Data for analysis section start

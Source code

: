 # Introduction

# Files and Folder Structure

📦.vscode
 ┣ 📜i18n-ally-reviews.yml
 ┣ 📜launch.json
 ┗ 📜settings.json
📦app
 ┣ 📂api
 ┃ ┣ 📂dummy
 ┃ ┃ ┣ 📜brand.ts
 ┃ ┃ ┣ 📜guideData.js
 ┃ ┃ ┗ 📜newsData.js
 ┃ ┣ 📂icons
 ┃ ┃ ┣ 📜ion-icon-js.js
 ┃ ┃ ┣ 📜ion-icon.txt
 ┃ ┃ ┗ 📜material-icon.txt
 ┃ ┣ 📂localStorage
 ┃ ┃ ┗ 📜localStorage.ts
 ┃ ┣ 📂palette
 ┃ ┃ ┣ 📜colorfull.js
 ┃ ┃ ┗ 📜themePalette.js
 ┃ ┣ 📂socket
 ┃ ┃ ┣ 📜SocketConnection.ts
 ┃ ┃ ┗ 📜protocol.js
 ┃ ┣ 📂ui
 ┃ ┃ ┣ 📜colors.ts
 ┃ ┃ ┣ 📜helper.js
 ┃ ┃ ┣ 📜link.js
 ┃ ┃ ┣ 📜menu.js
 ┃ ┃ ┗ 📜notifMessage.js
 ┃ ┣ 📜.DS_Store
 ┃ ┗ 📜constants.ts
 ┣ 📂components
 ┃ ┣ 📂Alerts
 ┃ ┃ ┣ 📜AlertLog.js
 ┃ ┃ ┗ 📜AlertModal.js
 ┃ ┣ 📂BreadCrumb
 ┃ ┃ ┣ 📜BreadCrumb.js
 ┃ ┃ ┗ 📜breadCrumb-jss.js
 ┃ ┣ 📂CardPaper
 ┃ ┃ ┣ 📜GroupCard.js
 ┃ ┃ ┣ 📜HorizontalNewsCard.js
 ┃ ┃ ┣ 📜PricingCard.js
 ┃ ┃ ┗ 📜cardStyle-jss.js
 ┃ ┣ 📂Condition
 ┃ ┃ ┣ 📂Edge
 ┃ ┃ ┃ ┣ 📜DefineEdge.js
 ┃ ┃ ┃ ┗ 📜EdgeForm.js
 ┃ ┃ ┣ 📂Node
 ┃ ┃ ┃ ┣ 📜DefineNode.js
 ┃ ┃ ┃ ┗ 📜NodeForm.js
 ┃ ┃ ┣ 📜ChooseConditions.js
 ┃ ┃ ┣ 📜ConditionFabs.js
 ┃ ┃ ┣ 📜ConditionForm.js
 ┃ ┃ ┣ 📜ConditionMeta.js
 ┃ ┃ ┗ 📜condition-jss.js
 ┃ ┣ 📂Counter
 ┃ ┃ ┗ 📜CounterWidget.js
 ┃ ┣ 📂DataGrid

Data for analysis section end

Take the entries above and return all of them exactly.

Source code

: # Introduction

# Files and Folder Structure

📦.vscode
 ┣ 📜i18n-ally-reviews.yml
 ┣ 📜launch.json
 ┗ 📜settings.json
📦app
 ┣ 📂api
 ┃ ┣ 📂dummy
 ┃ ┃ ┣ 📜brand.ts
 ┃ ┃ ┣ 📜guideData.js
 ┃ ┃ ┗ 📜newsData.js
 ┃ ┣ 📂icons
 ┃ ┃ ┣ 📜ion-icon-js.js
 ┃ ┃ ┣ 📜ion-icon.txt
 ┃ ┃ ┗ 📜material-icon.txt
 ┃ ┣ 📂localStorage
 ┃ ┃ ┗ 📜localStorage.ts
 ┃ ┣ 📂palette
 ┃ ┃ ┣ 📜colorfull.js
 ┃ ┃ ┗ 📜themePalette.js
 ┃ ┣ 📂socket
 ┃ ┃ ┣ 📜SocketConnection.ts
 ┃ ┃ ┗ 📜protocol.js
 ┃ ┣ 📂ui
 ┃ ┃ ┣ 📜colors.ts
 ┃ ┃ ┣ 📜helper.js
 ┃ ┃ ┣ 📜link.js
 ┃ ┃ ┣ 📜menu.js
 ┃ ┃ ┗ 📜notifMessage.js
 ┃ ┣ 📜.DS_Store
 ┃ ┗ 📜constants.ts
 ┣ 📂components
 ┃ ┣ 📂Alerts
 ┃ ┃ ┣ 📜AlertLog.js
 ┃ ┃ ┗ 📜AlertModal.js
 ┃ ┣ 📂BreadCrumb
 ┃ ┃ ┣ 📜BreadCrumb.js
 ┃ ┃ ┗ 📜breadCrumb-jss.js
 ┃ ┣ 📂CardPaper
 ┃ ┃ ┣ 📜GroupCard.js
 ┃ ┃ ┣ 📜HorizontalNewsCard.js
 ┃ ┃ ┣ 📜PricingCard.js
 ┃ ┃ ┗ 📜cardStyle-jss.js
 ┃ ┣ 📂Condition
 ┃ ┃ ┣ 📂Edge
 ┃ ┃ ┃ ┣ 📜DefineEdge.js
 ┃ ┃ ┃ ┗ 📜EdgeForm.js
 ┃ ┃ ┣ 📂Node
 ┃ ┃ ┃ ┣ 📜DefineNode.js
 ┃ ┃ ┃ ┗ 📜NodeForm.js
 ┃ ┃ ┣ 📜ChooseConditions.js
 ┃ ┃ ┣ 📜ConditionFabs.js
 ┃ ┃ ┣ 📜ConditionForm.js
 ┃ ┃ ┣ 📜ConditionMeta.js
 ┃ ┃ ┗ 📜condition-jss.js
 ┃ ┣ 📂Counter
 ┃ ┃ ┗ 📜CounterWidget.js
 ┃ ┣ 📂DataGrid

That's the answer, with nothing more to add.